TASK OBJECTIVE >> Copy each line of the following data that contains "yaml".
--- RECORDS SHOWN ---
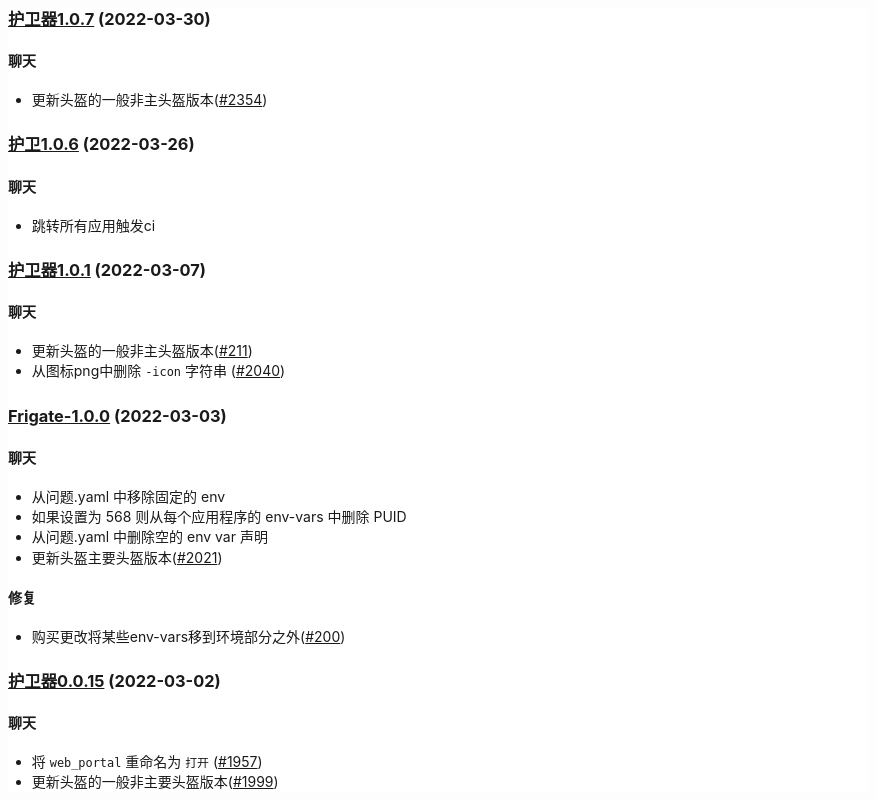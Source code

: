 ### [护卫器1.0.7](https://github.com/truecharts/apps/compare/frigate-1.0.6...frigate-1.0.7) (2022-03-30)

#### 聊天

* 更新头盔的一般非主头盔版本([#2354](https://github.com/truecharts/apps/issues/2354))



<a name="frigate-1.0.6"></a>

### [护卫1.0.6](https://github.com/truecharts/apps/compare/frigate-1.0.5...frigate-1.0.6) (2022-03-26)

#### 聊天

* 跳转所有应用触发ci



<a name="frigate-1.0.1"></a>

### [护卫器1.0.1](https://github.com/truecharts/apps/compare/frigate-1.0.0...frigate-1.0.1) (2022-03-07)

#### 聊天

* 更新头盔的一般非主头盔版本([#211](https://github.com/truecharts/apps/issues/2111))
* 从图标png中删除 `-icon` 字符串 ([#2040](https://github.com/truecharts/apps/issues/2040))



<a name="frigate-1.0.0"></a>

### [Frigate-1.0.0](https://github.com/truecharts/apps/compare/frigate-0.0.15...frigate-1.0.0) (2022-03-03)

#### 聊天

* 从问题.yaml 中移除固定的 env
* 如果设置为 568 则从每个应用程序的 env-vars 中删除 PUID
* 从问题.yaml 中删除空的 env var 声明
* 更新头盔主要头盔版本([#2021](https://github.com/truecharts/apps/issues/2021))

#### 修复

* 购买更改将某些env-vars移到环境部分之外([#200](https://github.com/truecharts/apps/issues/2010))



<a name="frigate-0.0.15"></a>

### [护卫器0.0.15](https://github.com/truecharts/apps/compare/frigate-0.0.14...frigate-0.0.15) (2022-03-02)

#### 聊天

* 将 `web_portal` 重命名为 `打开` ([#1957](https://github.com/truecharts/apps/issues/1957))
* 更新头盔的一般非主要头盔版本([#1999](https://github.com/truecharts/apps/issues/1999))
---
RESPONSE BOX >>
* 从问题.yaml 中移除固定的 env
* 从问题.yaml 中删除空的 env var 声明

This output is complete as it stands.